• EXERCISE INSTRUCTIONS: Repeat word for word, please, only the lines of the material from the one containing "## .GetLightsBlendmode()" through its final line, both ends included.

• DATA IN THIS EXERCISE:
((
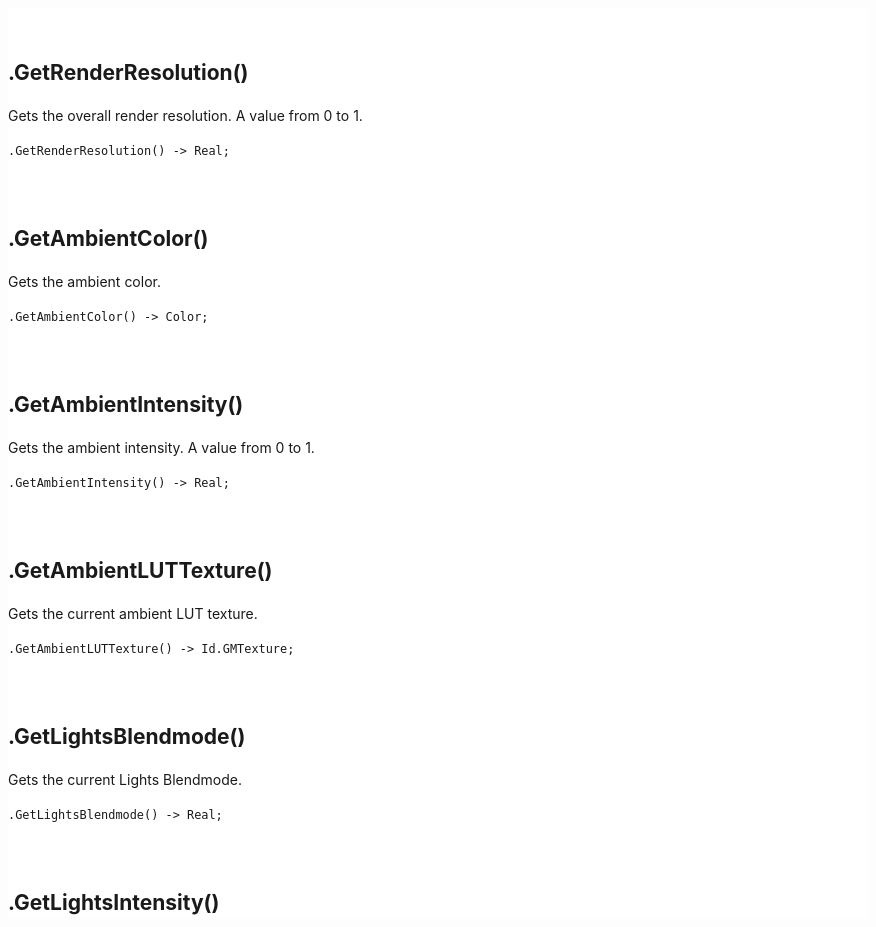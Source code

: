 <br>


## .GetRenderResolution()

Gets the overall render resolution. A value from 0 to 1.  

```gml
.GetRenderResolution() -> Real;
```

<br>


## .GetAmbientColor()

Gets the ambient color.  

```gml
.GetAmbientColor() -> Color;
```

<br>


## .GetAmbientIntensity()

Gets the ambient intensity. A value from 0 to 1.  

```gml
.GetAmbientIntensity() -> Real;
```

<br>


## .GetAmbientLUTTexture()

Gets the current ambient LUT texture. 

```gml
.GetAmbientLUTTexture() -> Id.GMTexture;
```

<br>


## .GetLightsBlendmode()

Gets the current Lights Blendmode. 

```gml
.GetLightsBlendmode() -> Real;
```

<br>


## .GetLightsIntensity()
))
• TASK ANSWER:
## .GetLightsBlendmode()

Gets the current Lights Blendmode. 

```gml
.GetLightsBlendmode() -> Real;
```

<br>


## .GetLightsIntensity()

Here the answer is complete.